Argus believes the new company can compete more effectively with Halliburton Company HAL and Schlumberger Limited.SLB, with GE's digital technology complementing Baker Hughes' service and equipment offerings. The firm is also convinced that the proposed deal could scale regulatory hurdle as opposed to the Baker Hughes-Halliburton deal that fell through.
Argus also narrowed its loss per share estimate for Baker Hughes, reflecting the third-quarter results, and raised its 2017 bottom-line estimates. The firm reaffirmed its Buy rating on the shares of the company and raised its price target by $9 to $65.
5-Point Short Story
Bernstein encapsulated the deal through a five-point "short story."
Bernstein rates GE a Market Perform, with a $33 price target.
Baker's Dozen
RBC is of the opinion that the increased scale and stability of the new Baker Hughes afforded through the transaction increases its competitive position and further aligns it with its vision of shifting its focus to products and technology and away from fully integrated services.

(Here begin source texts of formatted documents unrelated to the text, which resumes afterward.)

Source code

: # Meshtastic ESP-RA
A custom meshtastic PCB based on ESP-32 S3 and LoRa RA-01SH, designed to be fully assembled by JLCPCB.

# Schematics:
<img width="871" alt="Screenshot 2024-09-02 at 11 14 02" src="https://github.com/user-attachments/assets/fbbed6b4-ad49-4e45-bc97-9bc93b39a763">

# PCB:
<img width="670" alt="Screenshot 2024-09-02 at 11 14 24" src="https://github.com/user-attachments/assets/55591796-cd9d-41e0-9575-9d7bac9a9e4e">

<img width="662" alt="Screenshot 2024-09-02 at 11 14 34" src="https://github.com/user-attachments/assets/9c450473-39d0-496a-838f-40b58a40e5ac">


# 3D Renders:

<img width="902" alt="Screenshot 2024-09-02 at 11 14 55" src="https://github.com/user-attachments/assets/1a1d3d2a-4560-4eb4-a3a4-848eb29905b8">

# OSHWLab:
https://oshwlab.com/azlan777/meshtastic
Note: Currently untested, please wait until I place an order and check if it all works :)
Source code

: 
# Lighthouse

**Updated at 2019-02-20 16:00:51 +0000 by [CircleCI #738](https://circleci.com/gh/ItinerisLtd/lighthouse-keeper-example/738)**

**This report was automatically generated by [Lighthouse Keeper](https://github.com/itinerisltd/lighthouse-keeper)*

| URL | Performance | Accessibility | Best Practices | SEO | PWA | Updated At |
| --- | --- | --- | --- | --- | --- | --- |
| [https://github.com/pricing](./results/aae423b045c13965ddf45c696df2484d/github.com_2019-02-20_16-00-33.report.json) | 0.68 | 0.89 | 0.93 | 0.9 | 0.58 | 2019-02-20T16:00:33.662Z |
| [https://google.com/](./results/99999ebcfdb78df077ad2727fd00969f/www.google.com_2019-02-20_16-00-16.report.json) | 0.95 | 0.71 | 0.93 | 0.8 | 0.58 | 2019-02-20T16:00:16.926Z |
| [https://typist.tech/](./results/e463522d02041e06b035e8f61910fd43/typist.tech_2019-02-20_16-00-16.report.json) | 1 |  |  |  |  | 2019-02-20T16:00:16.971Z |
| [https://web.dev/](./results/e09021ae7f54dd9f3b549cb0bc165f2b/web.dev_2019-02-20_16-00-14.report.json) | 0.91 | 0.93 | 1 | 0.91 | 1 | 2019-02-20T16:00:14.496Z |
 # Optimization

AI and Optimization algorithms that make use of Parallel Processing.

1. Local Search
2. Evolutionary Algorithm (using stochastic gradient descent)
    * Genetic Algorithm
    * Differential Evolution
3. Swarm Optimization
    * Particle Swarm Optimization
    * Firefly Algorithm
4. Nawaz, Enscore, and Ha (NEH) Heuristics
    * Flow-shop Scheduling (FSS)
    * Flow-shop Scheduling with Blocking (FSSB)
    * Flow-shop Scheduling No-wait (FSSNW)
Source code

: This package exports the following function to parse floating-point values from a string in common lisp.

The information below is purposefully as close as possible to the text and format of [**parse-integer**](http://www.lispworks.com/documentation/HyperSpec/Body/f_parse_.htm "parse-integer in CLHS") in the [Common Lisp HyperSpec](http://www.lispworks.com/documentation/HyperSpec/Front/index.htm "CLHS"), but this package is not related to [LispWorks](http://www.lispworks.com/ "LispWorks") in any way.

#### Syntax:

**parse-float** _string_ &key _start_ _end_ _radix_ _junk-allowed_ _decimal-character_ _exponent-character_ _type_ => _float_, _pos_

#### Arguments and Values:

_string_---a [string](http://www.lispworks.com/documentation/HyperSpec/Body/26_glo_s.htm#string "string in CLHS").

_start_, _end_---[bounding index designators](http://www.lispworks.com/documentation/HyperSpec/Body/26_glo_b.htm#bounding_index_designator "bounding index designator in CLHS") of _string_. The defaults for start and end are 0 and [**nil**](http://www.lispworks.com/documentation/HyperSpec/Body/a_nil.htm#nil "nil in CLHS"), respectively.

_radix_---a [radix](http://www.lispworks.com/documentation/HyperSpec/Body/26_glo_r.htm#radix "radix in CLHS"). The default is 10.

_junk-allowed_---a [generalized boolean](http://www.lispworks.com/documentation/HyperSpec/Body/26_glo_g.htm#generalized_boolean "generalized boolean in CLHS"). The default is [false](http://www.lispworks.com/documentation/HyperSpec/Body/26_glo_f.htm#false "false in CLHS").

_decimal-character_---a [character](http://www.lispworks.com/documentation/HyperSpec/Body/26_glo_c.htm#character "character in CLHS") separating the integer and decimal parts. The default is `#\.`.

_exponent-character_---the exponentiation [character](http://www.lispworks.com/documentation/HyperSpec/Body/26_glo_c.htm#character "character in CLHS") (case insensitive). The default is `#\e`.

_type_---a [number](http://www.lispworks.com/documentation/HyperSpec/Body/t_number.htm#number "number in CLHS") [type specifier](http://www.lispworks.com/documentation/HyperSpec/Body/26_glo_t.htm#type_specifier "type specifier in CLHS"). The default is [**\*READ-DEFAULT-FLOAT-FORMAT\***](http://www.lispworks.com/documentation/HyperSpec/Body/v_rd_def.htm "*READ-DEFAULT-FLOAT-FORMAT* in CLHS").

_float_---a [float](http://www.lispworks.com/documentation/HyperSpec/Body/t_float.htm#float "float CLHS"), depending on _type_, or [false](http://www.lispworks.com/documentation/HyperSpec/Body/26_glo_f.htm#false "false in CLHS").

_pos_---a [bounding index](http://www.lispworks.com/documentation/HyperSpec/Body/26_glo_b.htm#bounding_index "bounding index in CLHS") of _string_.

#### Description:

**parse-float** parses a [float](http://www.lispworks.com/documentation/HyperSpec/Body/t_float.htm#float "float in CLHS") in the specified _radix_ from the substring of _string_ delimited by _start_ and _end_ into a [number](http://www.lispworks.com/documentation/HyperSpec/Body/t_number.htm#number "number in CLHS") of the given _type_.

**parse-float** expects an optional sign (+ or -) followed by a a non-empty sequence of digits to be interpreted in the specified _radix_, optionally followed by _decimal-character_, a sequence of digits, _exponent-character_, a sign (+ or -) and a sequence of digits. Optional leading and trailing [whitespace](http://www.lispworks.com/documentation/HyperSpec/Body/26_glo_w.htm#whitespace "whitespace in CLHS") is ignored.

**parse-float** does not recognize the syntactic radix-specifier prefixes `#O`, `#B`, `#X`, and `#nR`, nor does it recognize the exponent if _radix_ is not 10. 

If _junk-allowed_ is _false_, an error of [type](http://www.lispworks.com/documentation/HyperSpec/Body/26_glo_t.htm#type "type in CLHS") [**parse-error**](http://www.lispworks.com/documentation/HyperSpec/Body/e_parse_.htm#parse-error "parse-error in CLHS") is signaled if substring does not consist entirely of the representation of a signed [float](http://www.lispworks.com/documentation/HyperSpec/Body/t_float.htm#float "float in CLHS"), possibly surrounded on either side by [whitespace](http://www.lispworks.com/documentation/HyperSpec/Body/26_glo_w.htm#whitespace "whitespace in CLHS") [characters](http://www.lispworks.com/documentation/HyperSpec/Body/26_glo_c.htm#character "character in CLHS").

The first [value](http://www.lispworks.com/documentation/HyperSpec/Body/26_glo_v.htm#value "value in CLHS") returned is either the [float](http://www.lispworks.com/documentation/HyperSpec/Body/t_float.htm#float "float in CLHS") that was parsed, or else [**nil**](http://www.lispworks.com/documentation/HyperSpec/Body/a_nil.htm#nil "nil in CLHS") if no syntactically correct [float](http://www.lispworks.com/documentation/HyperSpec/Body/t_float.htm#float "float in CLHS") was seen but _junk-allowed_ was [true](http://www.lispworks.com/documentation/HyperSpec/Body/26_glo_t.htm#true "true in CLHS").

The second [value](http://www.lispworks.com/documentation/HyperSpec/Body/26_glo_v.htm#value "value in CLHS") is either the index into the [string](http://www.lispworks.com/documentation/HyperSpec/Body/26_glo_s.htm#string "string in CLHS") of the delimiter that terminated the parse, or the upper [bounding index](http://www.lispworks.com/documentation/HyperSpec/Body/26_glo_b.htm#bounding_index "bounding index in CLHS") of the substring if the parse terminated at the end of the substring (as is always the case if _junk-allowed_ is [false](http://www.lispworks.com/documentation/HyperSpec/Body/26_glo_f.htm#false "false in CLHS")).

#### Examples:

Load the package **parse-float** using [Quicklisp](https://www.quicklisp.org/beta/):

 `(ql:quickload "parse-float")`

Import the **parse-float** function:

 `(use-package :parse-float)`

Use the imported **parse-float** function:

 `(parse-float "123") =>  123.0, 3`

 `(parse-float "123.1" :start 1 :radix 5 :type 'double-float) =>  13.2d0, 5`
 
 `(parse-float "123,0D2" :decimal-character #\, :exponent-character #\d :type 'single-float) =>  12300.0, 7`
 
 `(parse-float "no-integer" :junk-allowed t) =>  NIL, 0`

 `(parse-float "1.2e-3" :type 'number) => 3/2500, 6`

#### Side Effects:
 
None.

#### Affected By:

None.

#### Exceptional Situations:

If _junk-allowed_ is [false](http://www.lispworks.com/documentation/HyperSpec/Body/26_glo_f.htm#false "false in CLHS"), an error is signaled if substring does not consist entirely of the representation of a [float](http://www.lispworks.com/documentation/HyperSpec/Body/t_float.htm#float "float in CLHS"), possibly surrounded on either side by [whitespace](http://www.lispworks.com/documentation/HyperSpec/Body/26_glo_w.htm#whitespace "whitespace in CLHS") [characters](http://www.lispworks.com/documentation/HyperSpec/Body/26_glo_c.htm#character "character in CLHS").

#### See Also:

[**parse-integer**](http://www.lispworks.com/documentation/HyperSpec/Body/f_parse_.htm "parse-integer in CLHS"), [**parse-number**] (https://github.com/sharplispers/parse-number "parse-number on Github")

RBC rates Baker Hughes an Outperform with a $61 price target.
GE-Baker Hughes Deal Engenders Digital Industrial Company
Credit Suisse sees a digital industrial company emerging in the oilfield services space in the wake of the proposal of marriage between GE's Oil & Gas business and Baker Hughes. The firm believes cost synergies and oil price outlook assumptions are very conservative.
Credit Suisse has a $61 price target for Baker Hughes compared to its $66 preliminary valuation for the company in the deal.
However, some analysts didn't exactly go overboard over the deal and offered muted opinion.
Deal's Economics Disappoints
Though convinced with the industrial logic of the transaction, Barclays believes the negative reaction to Baker Hughes stock price on Monday was due to Baker Hughes giving up too much economics. Given the integration and execution risk, the firm believes the new company's 2020 EBITDA guidance isn't compelling.
U.S. Onshore Markets: Long-Cycle Exposure At Near Term's Expense
CLSA does not see the deal as a consolidation exercise but penetration of existing markets with more touch points, content and pull through. However, the firm sees more long-cycle exposure at the expense of some of the near-term momentum of the U.S. onshore markets, dissuading some near-term investors. That said, the firm believes the deal has facilitated the creation of an entity with a more compelling opportunity set managed with increased discipline and process.
At last check, GE shares were down 1.15 percent at $28.76, while Baker Hughes was down 0.87 percent at $54.92.